*** Provided material ***

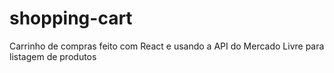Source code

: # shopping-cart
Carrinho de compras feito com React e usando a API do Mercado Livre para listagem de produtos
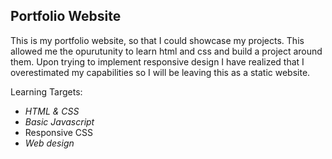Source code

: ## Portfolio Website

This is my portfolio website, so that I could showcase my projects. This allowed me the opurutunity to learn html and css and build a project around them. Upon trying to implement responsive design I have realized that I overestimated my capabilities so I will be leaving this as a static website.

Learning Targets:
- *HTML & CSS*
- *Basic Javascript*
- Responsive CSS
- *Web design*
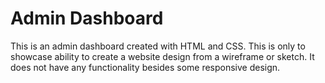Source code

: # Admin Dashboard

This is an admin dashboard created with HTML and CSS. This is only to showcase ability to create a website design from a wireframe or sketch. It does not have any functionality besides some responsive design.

*** End of Provided material ***
*** Provided material ***

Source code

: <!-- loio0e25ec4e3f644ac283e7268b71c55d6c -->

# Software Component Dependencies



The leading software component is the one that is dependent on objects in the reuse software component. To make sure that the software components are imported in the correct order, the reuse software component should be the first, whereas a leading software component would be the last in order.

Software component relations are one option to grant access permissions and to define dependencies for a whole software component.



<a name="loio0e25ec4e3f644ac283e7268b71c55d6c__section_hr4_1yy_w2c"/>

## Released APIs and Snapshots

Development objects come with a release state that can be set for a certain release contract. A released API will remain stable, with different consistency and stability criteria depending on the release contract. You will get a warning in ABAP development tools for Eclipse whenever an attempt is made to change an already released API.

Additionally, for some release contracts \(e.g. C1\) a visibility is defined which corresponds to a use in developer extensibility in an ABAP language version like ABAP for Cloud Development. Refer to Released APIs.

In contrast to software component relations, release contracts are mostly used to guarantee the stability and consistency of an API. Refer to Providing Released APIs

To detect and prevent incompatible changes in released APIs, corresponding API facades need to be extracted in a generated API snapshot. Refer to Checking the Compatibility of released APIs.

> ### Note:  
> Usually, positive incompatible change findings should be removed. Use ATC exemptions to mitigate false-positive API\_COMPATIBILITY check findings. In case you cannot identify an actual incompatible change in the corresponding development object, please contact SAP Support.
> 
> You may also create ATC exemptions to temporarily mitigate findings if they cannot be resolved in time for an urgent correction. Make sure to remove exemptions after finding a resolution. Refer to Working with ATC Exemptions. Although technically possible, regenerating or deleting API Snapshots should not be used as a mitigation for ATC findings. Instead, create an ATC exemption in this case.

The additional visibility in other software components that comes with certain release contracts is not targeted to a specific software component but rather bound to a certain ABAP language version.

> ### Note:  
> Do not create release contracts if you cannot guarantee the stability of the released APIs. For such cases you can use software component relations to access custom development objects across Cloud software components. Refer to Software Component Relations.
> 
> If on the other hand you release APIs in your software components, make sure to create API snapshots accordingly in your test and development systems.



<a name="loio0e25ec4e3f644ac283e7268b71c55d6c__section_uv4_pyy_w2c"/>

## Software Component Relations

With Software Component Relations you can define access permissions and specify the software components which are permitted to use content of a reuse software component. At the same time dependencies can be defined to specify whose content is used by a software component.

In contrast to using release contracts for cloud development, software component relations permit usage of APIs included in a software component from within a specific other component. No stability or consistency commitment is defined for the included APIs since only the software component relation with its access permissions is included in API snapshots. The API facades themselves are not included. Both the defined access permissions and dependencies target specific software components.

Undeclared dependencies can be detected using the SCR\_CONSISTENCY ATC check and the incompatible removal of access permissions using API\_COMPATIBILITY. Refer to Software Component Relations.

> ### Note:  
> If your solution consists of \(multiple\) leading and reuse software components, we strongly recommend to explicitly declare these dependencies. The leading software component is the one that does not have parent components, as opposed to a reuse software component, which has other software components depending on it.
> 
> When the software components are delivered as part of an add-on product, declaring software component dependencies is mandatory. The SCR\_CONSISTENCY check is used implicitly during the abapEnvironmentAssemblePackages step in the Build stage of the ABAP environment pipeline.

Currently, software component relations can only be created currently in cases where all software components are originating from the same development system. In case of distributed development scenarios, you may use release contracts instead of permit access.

*** End of Provided material ***

# Exercise directions
Using the records above, print exactly the lines between the ones containing "- *Basic Javascript*" and "This is an admin", inclusive, and nothing else; no pictures.

# Task result
- *Basic Javascript*
- Responsive CSS
- *Web design*
Source code

: # Admin Dashboard

This is an admin dashboard created with HTML and CSS. This is only to showcase ability to create a website design from a wireframe or sketch. It does not have any functionality besides some responsive design.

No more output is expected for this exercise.